> Goal of the exercise
Which lines run from the one containing "MEDLINE browser and" to the end of the records? Write them out exactly, both ends included, and nothing else.

::::::::::

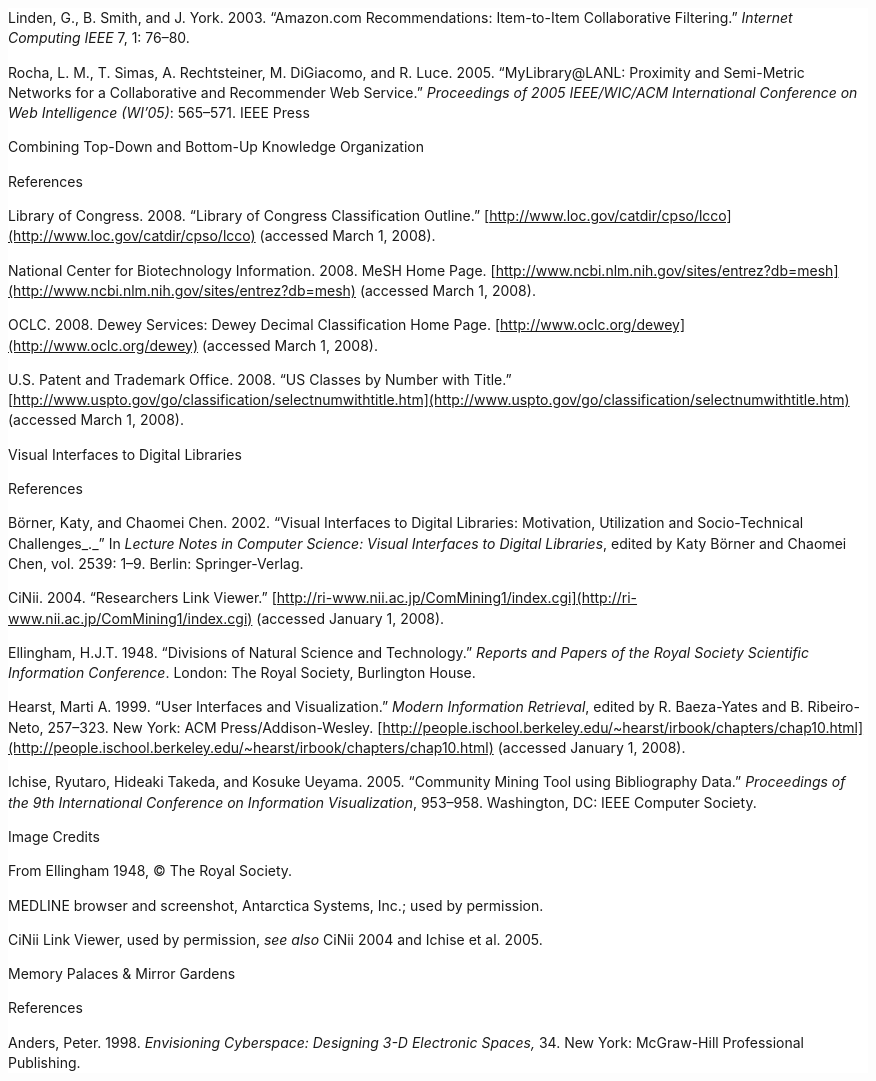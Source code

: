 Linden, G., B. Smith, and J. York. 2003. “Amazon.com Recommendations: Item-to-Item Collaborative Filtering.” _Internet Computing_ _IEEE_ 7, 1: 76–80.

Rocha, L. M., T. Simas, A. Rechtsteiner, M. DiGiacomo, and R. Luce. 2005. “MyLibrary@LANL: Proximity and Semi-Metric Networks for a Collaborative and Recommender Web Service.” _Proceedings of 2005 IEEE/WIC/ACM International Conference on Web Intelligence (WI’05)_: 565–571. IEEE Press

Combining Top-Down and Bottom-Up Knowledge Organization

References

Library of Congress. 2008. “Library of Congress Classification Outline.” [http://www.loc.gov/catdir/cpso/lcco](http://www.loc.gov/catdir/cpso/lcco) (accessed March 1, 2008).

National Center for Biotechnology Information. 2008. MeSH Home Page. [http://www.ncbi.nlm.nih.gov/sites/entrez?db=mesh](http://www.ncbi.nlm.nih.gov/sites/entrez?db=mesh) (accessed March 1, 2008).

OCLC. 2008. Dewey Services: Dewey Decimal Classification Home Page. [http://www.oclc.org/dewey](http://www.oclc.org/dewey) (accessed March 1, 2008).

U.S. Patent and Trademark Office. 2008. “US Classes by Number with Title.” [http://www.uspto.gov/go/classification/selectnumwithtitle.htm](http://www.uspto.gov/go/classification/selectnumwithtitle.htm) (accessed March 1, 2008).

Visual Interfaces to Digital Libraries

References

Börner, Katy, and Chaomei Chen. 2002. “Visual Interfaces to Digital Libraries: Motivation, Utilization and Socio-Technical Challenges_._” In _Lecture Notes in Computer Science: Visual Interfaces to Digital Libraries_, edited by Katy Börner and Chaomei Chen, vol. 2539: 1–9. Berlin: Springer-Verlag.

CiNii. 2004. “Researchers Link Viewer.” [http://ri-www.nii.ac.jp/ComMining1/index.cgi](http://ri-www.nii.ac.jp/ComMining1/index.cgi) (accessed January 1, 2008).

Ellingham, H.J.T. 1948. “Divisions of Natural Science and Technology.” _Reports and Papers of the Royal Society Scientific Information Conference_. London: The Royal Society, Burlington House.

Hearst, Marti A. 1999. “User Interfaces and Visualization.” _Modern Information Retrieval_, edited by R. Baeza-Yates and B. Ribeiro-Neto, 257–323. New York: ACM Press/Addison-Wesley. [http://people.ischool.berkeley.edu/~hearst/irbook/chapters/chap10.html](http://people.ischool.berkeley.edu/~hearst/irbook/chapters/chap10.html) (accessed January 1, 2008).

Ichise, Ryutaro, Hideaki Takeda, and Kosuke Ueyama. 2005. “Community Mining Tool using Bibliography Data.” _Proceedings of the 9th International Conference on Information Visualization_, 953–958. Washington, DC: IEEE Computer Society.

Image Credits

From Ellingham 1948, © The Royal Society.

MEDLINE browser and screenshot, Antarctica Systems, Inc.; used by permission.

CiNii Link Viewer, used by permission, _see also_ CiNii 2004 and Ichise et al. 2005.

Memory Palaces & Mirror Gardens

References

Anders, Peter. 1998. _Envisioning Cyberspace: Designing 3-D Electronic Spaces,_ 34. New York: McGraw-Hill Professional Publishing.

::::::::::

> Worked solution
MEDLINE browser and screenshot, Antarctica Systems, Inc.; used by permission.

CiNii Link Viewer, used by permission, _see also_ CiNii 2004 and Ichise et al. 2005.

Memory Palaces & Mirror Gardens

References

Anders, Peter. 1998. _Envisioning Cyberspace: Designing 3-D Electronic Spaces,_ 34. New York: McGraw-Hill Professional Publishing.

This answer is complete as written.